Most steamed buns are added with whitening agents, such as a chemical called benzoyl peroxide. According to the relevant regulations of the state, the edible whitening agent added per kilogram of flour shall not exceed 0.06 g. Chemical brighteners shall not be used for food purposes. If you eat steamed bread with excessive whitening agent, it will increase your risk of stone disease. Long-term consumption will cause great damage to liver function, and some will cause cancer.

Steamed bread, also known as steamed buns and steamed buns, is one of the traditional pasta with China characteristics. It is a kind of food fermented and steamed with flour, which is round and bulging. This has stuffing, and later it is called steamed bread without stuffing, and steamed buns with stuffing. Usually northerners choose steamed bread as their staple food.

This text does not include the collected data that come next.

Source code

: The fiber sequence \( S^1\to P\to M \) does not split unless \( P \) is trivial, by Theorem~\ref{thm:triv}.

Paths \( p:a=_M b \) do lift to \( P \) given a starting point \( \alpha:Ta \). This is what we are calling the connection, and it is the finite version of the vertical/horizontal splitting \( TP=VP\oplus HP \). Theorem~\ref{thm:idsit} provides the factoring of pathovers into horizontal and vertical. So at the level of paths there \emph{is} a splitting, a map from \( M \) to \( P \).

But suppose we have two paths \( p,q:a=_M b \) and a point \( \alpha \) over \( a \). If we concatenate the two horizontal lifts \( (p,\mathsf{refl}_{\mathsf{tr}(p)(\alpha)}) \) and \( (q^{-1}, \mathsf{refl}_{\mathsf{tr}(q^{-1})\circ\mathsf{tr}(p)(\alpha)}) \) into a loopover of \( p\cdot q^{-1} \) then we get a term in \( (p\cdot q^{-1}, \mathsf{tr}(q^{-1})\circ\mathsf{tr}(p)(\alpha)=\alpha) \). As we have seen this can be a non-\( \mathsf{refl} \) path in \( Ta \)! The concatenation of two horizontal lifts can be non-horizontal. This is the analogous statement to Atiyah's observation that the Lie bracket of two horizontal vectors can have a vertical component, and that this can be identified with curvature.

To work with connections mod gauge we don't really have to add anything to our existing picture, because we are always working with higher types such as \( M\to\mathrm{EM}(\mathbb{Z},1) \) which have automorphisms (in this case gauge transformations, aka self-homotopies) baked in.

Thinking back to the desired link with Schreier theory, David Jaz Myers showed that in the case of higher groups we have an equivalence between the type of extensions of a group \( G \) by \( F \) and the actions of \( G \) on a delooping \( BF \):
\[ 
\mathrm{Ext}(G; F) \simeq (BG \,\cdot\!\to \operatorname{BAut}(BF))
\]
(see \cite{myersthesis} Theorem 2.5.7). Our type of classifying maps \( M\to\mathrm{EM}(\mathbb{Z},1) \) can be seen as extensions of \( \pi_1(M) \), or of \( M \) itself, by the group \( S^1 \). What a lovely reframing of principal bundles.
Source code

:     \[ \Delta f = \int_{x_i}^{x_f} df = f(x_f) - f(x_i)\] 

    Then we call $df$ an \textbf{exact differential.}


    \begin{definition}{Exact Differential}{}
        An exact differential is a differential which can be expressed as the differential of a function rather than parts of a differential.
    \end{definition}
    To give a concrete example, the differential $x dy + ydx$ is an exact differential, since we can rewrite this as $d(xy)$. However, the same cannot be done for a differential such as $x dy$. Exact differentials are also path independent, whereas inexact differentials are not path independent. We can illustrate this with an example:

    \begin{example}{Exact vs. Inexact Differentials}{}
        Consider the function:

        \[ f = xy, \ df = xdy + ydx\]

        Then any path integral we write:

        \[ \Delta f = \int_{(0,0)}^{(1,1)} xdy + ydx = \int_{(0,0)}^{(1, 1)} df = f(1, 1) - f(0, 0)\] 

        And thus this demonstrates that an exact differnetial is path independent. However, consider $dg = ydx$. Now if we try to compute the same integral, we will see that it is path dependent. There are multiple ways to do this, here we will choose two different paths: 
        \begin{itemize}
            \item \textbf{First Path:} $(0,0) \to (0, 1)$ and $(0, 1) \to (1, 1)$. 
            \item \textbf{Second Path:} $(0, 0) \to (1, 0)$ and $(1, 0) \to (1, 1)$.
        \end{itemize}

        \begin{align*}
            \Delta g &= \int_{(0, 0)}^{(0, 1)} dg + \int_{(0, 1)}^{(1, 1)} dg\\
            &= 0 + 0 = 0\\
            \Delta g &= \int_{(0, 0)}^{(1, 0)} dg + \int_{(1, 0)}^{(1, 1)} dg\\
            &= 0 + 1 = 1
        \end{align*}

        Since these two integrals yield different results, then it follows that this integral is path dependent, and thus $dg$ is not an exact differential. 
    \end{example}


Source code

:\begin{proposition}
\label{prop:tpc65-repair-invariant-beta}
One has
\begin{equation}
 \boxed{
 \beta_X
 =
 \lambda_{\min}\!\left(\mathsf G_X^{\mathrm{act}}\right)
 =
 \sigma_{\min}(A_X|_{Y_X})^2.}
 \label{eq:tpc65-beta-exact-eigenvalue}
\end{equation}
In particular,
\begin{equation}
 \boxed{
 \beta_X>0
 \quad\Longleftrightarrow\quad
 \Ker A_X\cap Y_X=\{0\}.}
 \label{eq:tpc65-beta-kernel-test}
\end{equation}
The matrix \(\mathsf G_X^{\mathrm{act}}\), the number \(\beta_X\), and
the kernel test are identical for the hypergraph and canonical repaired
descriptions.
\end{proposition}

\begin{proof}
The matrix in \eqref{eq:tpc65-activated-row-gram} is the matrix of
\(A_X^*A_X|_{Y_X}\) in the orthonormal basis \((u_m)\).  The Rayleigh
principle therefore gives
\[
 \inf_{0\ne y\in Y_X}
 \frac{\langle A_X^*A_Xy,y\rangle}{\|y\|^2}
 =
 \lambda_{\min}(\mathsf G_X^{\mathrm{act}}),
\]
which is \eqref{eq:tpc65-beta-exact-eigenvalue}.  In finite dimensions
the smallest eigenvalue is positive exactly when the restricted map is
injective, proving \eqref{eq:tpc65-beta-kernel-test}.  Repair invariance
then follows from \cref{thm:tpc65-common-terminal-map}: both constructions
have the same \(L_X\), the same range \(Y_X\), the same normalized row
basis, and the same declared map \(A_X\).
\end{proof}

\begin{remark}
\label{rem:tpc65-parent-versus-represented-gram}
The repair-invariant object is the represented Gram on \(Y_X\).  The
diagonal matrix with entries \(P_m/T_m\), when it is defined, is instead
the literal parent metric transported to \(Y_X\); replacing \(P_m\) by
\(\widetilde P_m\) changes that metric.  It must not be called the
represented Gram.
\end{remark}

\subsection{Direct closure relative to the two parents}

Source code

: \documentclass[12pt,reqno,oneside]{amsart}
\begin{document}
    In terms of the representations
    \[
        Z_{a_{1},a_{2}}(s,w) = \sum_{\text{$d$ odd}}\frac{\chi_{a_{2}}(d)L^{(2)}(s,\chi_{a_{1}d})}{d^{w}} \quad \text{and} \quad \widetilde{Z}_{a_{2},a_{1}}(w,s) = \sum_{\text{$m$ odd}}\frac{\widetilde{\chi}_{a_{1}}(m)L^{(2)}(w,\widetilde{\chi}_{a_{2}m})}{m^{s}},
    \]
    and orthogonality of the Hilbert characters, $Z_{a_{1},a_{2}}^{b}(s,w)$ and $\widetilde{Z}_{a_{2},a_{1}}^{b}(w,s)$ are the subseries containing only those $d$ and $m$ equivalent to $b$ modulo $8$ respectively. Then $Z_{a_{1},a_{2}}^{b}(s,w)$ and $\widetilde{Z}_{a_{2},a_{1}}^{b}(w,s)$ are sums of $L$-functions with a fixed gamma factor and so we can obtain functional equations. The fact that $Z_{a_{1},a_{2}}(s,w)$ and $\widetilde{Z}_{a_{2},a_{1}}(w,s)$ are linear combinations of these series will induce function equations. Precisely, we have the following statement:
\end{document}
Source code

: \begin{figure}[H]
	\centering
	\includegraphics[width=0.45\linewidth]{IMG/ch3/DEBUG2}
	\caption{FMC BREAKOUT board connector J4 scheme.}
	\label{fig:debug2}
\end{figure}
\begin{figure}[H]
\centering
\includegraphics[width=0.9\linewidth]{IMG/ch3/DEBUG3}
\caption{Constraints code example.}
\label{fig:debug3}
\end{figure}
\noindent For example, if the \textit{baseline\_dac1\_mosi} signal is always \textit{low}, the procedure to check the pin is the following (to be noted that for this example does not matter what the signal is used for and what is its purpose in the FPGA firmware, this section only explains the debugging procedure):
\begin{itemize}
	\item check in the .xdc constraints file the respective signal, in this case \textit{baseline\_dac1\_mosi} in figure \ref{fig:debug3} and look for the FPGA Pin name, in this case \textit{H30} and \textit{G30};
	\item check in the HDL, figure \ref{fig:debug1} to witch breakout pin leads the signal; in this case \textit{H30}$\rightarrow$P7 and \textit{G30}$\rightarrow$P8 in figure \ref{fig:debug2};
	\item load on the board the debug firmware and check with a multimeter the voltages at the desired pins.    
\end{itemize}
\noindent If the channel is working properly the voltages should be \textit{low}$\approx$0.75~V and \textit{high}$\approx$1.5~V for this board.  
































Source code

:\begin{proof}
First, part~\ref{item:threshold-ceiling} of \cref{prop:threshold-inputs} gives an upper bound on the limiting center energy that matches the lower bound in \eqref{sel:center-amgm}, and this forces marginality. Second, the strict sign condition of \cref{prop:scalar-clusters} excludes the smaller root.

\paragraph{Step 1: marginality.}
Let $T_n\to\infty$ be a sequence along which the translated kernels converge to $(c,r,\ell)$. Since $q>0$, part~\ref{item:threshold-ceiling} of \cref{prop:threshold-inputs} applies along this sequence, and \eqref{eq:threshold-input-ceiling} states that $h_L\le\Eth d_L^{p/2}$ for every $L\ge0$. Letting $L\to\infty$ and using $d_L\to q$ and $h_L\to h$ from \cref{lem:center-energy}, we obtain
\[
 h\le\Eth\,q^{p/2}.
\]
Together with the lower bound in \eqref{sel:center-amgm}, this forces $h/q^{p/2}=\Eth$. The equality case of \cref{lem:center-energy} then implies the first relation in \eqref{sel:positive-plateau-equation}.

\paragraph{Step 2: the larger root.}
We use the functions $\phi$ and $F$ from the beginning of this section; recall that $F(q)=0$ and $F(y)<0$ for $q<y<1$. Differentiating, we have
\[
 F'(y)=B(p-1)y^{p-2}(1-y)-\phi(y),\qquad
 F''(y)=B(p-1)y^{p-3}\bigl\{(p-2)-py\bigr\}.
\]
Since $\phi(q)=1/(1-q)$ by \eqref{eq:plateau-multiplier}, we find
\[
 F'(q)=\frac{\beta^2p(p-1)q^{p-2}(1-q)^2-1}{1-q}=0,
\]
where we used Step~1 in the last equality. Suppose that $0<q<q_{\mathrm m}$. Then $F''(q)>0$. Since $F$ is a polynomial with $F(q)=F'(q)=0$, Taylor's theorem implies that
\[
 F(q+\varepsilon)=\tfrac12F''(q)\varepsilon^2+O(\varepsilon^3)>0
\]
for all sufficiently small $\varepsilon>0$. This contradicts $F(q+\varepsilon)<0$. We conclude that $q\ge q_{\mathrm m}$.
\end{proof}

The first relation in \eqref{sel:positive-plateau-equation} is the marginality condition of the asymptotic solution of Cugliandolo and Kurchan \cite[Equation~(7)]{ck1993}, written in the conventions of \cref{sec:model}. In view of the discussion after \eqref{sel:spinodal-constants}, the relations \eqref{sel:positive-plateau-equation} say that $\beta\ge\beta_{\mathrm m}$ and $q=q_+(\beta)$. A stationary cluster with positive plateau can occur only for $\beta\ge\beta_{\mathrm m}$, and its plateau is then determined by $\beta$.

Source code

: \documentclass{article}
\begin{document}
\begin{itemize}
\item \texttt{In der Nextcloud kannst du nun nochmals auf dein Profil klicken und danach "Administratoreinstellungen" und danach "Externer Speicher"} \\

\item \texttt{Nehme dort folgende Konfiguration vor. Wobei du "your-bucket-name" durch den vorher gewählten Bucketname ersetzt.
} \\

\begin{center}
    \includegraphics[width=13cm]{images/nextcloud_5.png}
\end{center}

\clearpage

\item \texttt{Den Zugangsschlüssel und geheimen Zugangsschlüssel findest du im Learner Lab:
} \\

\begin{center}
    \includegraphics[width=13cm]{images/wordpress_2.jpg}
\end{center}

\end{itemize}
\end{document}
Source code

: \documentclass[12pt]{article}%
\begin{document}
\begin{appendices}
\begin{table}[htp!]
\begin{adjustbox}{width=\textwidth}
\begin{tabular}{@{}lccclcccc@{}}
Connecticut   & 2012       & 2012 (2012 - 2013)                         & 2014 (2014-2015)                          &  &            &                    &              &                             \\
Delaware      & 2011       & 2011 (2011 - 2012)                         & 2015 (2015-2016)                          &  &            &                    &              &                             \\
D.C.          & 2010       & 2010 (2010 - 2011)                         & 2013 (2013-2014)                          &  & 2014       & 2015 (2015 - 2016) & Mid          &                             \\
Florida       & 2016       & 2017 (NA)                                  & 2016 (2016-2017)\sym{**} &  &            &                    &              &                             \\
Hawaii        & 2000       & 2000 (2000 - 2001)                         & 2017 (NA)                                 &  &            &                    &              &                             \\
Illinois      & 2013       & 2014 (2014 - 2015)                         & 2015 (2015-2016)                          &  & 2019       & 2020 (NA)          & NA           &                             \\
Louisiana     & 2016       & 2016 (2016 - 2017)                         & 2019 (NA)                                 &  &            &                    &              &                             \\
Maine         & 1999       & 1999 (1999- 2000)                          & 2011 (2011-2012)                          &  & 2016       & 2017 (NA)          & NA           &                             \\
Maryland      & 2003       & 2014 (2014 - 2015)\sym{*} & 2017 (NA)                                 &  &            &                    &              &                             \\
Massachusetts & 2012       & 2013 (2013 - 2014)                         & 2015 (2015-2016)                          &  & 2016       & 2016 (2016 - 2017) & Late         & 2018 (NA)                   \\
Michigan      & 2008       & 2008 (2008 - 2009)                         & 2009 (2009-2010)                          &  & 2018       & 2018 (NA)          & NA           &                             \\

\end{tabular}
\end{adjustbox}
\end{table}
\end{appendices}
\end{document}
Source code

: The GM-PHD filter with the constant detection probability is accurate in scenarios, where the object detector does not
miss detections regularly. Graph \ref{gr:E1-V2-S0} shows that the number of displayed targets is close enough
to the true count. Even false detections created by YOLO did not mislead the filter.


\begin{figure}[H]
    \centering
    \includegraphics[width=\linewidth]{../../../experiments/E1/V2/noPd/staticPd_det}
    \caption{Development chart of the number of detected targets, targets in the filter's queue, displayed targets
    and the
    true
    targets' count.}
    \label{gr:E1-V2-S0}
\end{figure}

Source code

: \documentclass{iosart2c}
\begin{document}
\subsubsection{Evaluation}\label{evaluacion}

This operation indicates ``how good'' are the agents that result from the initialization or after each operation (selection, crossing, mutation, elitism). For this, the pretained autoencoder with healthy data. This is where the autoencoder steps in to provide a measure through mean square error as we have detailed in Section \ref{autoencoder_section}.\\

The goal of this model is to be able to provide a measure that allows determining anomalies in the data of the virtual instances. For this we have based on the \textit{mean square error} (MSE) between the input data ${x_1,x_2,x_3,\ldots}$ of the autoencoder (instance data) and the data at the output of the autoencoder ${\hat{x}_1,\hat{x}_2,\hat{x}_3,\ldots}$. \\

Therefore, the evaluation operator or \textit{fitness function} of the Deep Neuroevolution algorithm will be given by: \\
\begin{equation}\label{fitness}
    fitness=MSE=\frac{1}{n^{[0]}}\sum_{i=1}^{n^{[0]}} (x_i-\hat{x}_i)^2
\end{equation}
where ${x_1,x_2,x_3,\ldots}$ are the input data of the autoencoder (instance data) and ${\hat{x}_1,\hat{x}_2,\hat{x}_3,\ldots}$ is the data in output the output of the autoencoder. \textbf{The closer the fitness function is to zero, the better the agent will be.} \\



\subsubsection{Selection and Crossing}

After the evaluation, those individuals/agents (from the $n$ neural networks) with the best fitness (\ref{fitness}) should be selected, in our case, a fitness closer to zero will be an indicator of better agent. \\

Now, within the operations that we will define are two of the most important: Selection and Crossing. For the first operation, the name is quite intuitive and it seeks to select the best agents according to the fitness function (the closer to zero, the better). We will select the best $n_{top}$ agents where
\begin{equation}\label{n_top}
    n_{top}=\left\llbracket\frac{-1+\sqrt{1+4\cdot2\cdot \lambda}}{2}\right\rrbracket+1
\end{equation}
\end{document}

It is said that it was invented by Zhuge Liang during the Three Kingdoms period. The Romance of the Three Kingdoms tells that Zhuge Liang captured Meng Huo seven times, and after pacifying Nan Man, crossing the river was blocked by the ghosts who died in battle. Zhuge Liang was so worried about this scene that he thought about it and had to pay homage to the river god, pray for God's blessing, punish evil spirits and bless the living beings. Zhuge Liang could not bear to sacrifice his head and invented steamed bread as a substitute. So he ordered the sheep and pigs to be slaughtered, wrapped into dough and thrown into the water as a sacrifice. Later, people learned this custom. This is probably the origin of "steamed bread". "Man" means "man" and "steamed bread" means "man's head". Steamed bread is a food made by mixing flour with water and sugar, fermenting and steaming. The finished product is hemispherical or long. In the south of the Yangtze River, such pasta with stuffing such as meat, vegetables and bean paste is called steamed bread, while steamed bread without stuffing is called white steamed bread. It is delicious, soft and nutritious, and it is one of the essential staple foods on the table. China has a vast territory, many ethnic groups, different tastes and different practices, thus developing a variety of steamed bread, such as white flour steamed bread, corn flour steamed bread, vegetable steamed bread, meat steamed bread, fried steamed bread and fried steamed bread, with different names. Steamed bread is the staple food in northern China.